RENO, Nevada, May 7, 2013 /PRNewswire/ -- Ormat
Technologies, Inc. (NYSE: ORA) today announced financial results
for the first quarter of 2013.
(Logo:
http://photos.prnewswire.com/prnh/20040422/LATH066LOGO)
Financial highlights & Recent
Developments:
- Total revenues amounted to $121.7
million; a 8.0% decrease from the first quarter of 2012,
mainly due to a reduction in the electricity segment revenues of
$9.3 million related to our SO#4 PPAs
in California and a net loss of
$4.6 million related to derivative
instruments;
- Product segment strength continues with a Backlog of
$224 million as of May 7, 2013.
- Replaced two SO#4 PPAs tied to natural gas at the Mammoth
complex with up to 21.5 MW of new long-term fixed price PPAs, with
higher rates.
- Net loss amounted to $1.9 million
or $0.04 per share compare to net
income of $8.0 million or
$0.17 per share; net income excluding
one-time termination fee of $9.0
million related to the replacement of Mammoth PPAs and a
$4.6 million loss related to oil and
gas derivative instruments was $11.6
million or $0.26 per
share;
- Received $35.7 million in cash as
a result of the ORTP tax equity transaction.

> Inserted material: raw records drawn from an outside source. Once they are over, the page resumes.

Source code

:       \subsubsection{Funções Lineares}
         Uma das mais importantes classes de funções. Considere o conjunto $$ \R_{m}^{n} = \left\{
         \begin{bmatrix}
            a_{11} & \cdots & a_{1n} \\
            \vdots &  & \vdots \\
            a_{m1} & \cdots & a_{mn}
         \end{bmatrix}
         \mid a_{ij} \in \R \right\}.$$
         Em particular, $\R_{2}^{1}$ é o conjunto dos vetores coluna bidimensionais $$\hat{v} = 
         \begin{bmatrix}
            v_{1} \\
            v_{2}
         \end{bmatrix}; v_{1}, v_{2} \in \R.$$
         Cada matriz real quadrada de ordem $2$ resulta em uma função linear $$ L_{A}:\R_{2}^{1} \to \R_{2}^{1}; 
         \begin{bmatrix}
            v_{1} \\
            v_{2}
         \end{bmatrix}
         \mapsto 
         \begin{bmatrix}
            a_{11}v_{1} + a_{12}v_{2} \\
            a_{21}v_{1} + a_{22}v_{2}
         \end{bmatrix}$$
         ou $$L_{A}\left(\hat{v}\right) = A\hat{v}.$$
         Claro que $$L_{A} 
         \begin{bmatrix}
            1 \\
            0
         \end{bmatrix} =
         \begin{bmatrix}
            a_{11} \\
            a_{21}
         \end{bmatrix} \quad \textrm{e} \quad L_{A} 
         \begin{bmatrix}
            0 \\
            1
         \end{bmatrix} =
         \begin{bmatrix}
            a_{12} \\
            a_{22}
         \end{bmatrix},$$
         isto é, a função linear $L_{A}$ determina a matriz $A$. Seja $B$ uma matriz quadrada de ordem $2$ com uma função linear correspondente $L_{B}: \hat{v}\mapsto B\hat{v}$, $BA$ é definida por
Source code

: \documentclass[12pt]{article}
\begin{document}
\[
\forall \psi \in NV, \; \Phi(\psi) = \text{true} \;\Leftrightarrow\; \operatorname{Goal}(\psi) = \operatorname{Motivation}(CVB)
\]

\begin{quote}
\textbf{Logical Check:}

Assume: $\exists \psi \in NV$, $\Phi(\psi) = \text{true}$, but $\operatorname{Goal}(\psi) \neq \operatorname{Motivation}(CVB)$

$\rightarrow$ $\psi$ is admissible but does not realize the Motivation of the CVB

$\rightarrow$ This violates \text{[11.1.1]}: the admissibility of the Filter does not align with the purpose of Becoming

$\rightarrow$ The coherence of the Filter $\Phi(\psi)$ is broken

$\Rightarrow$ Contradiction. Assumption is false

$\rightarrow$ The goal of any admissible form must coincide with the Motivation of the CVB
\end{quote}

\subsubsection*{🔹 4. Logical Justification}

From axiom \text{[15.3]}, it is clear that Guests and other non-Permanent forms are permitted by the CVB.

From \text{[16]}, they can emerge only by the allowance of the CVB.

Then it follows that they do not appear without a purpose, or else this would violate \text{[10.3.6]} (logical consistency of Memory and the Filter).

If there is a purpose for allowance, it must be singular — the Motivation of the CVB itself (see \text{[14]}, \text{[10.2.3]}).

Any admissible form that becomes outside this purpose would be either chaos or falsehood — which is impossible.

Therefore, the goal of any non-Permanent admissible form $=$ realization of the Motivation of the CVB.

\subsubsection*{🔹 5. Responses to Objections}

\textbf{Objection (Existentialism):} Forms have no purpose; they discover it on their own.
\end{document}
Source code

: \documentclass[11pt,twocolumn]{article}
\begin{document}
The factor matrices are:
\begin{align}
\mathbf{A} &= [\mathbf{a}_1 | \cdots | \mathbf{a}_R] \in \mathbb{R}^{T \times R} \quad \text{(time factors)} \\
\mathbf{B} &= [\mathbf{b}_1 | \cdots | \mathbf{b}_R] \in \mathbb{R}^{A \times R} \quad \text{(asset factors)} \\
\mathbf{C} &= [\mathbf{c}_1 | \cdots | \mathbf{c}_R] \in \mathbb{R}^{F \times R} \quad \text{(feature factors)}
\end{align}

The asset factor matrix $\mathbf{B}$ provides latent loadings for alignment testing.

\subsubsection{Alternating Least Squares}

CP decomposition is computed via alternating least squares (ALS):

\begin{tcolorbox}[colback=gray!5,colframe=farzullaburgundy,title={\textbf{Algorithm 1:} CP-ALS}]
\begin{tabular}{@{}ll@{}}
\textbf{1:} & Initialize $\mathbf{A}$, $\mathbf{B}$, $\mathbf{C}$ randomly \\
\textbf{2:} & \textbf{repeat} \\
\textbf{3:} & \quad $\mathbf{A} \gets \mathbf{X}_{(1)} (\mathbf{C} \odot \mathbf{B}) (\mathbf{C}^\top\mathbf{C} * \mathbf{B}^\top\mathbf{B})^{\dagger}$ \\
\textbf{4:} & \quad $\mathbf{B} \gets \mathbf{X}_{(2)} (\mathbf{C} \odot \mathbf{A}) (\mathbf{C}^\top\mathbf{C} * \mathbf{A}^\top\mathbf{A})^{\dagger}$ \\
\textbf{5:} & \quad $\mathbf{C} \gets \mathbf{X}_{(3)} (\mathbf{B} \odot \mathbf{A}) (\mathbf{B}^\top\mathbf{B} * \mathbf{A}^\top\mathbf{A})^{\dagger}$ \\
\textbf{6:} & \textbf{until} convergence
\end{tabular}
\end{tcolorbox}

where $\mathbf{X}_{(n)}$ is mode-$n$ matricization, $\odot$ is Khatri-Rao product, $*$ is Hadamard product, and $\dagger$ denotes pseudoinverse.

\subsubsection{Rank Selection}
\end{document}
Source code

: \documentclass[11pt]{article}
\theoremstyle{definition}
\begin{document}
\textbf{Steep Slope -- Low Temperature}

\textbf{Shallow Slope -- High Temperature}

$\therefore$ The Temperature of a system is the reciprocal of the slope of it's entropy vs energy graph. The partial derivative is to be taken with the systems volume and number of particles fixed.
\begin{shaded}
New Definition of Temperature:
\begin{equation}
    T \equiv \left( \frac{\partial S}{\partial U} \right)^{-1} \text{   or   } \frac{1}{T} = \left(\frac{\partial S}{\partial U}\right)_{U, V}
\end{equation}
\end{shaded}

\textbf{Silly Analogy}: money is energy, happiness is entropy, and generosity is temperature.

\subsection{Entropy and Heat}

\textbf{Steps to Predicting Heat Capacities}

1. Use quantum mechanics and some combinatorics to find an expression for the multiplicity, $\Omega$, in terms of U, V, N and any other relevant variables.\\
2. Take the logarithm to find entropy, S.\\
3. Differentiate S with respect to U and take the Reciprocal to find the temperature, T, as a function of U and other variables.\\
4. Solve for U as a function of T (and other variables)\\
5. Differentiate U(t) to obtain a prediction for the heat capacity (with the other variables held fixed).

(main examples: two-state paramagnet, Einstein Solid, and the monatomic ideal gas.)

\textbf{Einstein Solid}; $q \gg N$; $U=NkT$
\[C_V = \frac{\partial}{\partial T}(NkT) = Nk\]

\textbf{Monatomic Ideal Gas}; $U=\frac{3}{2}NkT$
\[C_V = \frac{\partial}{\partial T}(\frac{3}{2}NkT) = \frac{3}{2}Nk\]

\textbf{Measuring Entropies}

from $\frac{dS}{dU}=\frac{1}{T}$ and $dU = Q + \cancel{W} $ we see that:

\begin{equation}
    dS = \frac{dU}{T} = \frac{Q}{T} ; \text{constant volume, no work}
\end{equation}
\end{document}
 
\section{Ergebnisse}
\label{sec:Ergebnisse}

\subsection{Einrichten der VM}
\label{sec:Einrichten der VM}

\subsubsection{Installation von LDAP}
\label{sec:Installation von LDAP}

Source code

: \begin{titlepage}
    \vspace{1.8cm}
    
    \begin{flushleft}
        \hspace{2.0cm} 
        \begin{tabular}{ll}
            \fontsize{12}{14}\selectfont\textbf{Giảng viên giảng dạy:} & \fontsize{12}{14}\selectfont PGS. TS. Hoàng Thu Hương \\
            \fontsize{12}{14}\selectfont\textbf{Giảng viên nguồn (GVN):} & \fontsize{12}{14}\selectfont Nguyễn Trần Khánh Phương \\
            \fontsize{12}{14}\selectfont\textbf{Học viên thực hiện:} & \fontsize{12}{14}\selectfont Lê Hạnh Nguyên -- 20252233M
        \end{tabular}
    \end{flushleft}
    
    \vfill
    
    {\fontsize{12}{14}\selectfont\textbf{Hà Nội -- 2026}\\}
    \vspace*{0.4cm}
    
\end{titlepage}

- Reached commercial operation for the 36 MW Olkaria III Plant 2
in Kenya; increasing our worldwide
generating capacity to 611 MW;
- Signed the Sarulla agreements and secured our role as a
supplier for approximately $254
million;
- Signed a 20-year PPA with Southern California Public Power
Authority (SCPPA) for our 16 MW Wild Rose project in Nevada;
Commenting on the results, Dita Bronicki, Chief Executive
Officer of Ormat, stated: "Since the beginning of the year,
we have achieved significant milestones that will further improve
both segments performance. Our 2013 organic growth plan to reach
637 MW is on schedule. The 36 MW Plant 2 in the Olkaria III complex
in Kenya reached commercial
operation bringing the total capacity of our portfolio to 611 MW,
and we are progressing with the construction of Heber Solar and Wild Rose projects that we
expect to complete by the end of 2013. In 2014, we plan to bring on
line plant 3 at the Olkaria III complex increasing its capacity to
approximately 100 MW."
"The power generation rose 4.2% over the same period last year,
driven mainly by our McGinness Hills power plant, which began
operations in July 2012. Additionally, we continue to take
action to increase earnings and reduce the effect that natural gas
prices have on our financial performance. We replaced two of the
SO#4 PPAs with new long-term fixed price PPAs for our Mammoth
complex in California. The
improved energy rates under the new PPAs are secured until 2033 and
will significantly improve the Mammoth complex profitability."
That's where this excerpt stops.